Dragonflies with MC-20

This article shares some photographs from a recent dragonflies with MC-20 handheld test that I did at the Royal Botanical Gardens in Burlington Ontario. While my favourite teleconverter is the M.Zuiko MC-14, I do occasionally use the M.Zuiko MC-20 when I need some additional reach.

I visited the lily ponds at the Royal Botanical Gardens with a very specific test in mind. That was to photograph dragonflies in flight handheld at 800 mm (efov 1600 mm) while filling my frame as much as possible. All of the images featured in this article are shown as full frame captures without any cropping… obviously resized for web use.

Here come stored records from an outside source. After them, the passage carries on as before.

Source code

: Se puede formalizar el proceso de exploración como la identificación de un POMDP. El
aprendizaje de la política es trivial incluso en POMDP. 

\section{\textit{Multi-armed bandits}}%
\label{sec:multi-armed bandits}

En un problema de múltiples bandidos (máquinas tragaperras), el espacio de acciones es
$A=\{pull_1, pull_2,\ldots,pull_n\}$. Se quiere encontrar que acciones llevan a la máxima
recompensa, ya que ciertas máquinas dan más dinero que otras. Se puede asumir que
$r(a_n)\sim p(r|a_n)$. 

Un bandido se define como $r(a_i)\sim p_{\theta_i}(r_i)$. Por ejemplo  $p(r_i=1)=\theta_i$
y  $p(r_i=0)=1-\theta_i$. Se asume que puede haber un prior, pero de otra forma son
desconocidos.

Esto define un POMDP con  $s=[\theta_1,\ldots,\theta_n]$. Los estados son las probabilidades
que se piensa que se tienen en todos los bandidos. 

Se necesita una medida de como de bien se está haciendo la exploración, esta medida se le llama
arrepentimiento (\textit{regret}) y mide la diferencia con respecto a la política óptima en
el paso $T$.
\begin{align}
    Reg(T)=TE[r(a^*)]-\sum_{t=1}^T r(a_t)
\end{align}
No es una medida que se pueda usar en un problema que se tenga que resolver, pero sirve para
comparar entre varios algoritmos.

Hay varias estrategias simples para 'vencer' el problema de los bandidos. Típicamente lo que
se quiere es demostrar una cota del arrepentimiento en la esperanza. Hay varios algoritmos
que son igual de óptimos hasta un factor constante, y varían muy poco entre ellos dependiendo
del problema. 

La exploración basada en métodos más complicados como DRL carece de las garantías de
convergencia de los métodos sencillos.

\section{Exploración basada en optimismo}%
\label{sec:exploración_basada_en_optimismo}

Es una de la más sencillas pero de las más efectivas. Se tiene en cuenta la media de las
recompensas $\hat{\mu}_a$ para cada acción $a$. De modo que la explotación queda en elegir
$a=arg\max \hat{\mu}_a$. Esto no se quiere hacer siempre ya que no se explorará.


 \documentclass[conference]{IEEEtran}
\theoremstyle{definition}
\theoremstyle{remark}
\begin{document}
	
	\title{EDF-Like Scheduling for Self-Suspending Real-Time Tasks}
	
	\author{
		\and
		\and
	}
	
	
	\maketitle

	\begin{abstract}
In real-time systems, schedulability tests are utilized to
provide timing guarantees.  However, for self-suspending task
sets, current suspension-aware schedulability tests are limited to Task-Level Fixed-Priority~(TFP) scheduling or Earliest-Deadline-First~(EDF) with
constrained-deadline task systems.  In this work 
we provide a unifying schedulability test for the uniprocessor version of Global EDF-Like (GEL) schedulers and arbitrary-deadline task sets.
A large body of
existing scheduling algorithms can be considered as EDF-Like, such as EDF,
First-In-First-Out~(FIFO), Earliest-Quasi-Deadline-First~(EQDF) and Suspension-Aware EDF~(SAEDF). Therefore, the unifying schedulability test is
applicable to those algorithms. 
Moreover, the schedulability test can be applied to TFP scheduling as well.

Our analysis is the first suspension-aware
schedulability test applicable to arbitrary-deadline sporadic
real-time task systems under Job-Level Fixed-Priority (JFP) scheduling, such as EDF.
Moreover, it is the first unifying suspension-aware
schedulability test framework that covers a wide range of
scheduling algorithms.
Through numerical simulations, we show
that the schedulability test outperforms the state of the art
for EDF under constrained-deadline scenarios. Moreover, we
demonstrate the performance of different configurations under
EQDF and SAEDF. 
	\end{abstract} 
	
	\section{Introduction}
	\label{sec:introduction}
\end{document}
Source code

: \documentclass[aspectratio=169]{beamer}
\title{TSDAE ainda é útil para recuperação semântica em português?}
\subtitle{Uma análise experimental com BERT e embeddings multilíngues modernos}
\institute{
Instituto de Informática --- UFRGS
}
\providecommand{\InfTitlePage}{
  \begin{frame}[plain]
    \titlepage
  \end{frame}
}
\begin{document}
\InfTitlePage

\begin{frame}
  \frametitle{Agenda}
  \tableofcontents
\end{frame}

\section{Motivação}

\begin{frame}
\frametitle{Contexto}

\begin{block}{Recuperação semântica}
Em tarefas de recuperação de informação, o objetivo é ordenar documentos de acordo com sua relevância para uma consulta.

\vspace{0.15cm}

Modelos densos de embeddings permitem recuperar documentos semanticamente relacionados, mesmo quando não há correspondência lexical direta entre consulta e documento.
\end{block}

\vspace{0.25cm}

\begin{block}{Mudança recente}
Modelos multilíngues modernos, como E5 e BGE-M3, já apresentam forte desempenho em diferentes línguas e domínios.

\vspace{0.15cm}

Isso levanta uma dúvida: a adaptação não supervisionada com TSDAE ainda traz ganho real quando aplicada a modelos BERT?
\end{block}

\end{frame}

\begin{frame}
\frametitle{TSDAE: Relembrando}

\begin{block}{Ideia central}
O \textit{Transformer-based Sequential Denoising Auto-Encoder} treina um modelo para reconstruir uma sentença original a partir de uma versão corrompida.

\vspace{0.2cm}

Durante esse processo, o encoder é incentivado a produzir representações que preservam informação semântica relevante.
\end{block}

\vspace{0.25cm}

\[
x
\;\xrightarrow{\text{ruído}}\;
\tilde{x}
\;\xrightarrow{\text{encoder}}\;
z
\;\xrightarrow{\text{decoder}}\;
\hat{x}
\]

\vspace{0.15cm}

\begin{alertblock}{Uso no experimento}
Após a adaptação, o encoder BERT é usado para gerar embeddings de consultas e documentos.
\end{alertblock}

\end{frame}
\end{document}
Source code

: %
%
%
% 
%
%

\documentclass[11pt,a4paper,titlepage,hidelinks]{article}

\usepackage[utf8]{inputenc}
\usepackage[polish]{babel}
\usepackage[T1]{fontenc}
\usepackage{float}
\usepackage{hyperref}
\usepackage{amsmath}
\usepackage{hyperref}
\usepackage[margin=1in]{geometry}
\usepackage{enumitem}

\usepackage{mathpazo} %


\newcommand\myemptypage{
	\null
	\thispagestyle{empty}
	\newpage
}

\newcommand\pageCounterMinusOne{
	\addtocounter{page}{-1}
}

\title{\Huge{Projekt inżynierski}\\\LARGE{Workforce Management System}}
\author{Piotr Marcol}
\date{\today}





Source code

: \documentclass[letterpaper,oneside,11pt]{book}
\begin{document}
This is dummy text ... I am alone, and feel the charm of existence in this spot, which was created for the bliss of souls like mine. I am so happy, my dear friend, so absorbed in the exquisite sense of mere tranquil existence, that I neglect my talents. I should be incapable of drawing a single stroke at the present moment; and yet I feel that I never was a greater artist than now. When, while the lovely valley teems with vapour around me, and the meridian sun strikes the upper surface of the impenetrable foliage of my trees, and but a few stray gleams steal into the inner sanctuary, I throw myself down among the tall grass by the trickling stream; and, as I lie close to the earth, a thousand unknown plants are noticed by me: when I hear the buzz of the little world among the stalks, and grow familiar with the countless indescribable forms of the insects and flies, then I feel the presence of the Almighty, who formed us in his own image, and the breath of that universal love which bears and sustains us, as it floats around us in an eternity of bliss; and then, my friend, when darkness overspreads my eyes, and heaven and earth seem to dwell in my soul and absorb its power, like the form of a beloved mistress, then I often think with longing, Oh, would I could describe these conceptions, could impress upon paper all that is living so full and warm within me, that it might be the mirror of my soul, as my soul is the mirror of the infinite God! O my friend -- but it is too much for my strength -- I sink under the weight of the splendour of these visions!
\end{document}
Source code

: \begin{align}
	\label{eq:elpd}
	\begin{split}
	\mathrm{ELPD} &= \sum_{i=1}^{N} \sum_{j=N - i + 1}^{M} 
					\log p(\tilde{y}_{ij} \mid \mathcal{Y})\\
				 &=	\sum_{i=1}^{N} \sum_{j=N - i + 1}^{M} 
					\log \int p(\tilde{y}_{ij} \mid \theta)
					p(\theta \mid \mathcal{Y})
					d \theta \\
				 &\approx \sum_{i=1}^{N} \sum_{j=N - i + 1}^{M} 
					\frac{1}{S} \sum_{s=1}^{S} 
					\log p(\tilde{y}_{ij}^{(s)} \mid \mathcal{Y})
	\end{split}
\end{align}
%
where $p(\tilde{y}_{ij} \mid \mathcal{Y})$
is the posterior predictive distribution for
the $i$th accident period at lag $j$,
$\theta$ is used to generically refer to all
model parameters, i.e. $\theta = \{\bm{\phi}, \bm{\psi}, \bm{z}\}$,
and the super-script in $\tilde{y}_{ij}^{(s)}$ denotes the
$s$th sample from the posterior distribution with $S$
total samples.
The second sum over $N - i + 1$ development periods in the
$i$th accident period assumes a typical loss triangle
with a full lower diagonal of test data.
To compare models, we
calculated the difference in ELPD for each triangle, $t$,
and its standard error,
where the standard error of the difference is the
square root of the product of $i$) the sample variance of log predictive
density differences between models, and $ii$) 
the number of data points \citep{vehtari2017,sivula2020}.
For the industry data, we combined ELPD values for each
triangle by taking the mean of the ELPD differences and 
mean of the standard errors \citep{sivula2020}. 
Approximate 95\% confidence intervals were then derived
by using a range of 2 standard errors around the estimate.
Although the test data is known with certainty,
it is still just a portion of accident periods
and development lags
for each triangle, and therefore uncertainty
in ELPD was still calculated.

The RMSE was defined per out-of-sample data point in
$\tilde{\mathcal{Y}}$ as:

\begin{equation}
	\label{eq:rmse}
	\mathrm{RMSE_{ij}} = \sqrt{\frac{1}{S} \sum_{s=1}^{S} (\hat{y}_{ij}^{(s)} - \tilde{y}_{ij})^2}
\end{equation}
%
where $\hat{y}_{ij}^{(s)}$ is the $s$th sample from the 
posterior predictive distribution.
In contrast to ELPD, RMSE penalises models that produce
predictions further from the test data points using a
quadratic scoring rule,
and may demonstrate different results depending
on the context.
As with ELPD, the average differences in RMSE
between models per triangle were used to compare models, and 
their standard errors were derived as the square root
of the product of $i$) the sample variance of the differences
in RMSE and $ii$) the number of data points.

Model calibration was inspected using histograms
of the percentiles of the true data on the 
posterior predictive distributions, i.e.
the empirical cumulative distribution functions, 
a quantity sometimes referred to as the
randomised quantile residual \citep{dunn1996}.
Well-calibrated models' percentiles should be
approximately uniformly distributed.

NOTE: Click on images to enlarge.

OM-D E-M1X + M.Zuiko 100-400 mm f/5-6.3 IS with M.Zuiko MC-20 teleconverter @ 800 mm, efov 1600 mm, f/13, 1/6400, ISO-6400, Pro Capture H, full frame capture, subject distance 3.7 metres

When I arrived at the lily ponds it actually took a fair amount of time to find the right photographic opportunity to use for my dragonflies with MC-20 test. I had to study the behaviour of the dragonflies in order to identify some foliage that was being consistently used as a perch.

OM-D E-M1X + M.Zuiko 100-400 mm f/5-6.3 IS with M.Zuiko MC-20 teleconverter @ 800 mm, efov 1600 mm, f/13, 1/6400, ISO-5000, Pro Capture H, full frame capture, subject distance 3.5 metres

Not only did the perch need to be used on a very frequent basis, it also had to provide me with an unobstructed background. And, allow me to shoot at an equivalent-field-of-view of 1600 mm from the correct distance so I could fill my frame. This ended up being a subject distance of about 3.5 to 3.7 metres (~11.5 to 12.1 feet).

OM-D E-M1X + M.Zuiko 100-400 mm f/5-6.3 IS with M.Zuiko MC-20 teleconverter @ 800 mm, efov 1600 mm, f/13, 1/4000, ISO-4000, Pro Capture H, full frame capture, subject distance 3.7 metres

I placed my short stool close to the water’s edge of the lily pond and waited patiently for my subject dragonflies  to continue with their landings and take-offs. Given my objective of filling my frame as much as possible my shutter release timing was significantly challenged.

OM-D E-M1X + M.Zuiko 100-400 mm f/5-6.3 IS with M.Zuiko MC-20 teleconverter @ 800 mm, efov 1600 mm, f/13, 1/4000, ISO-4000, Pro Capture H, full frame capture, subject distance 3.7 metres

The best I could do with many of my initial attempts was to capture the dragonflies once they had landed. It took a good deal of concentration to get my shutter release timing fast enough to get the dragonflies while in flight… as they entered and exited my frame extremely quickly.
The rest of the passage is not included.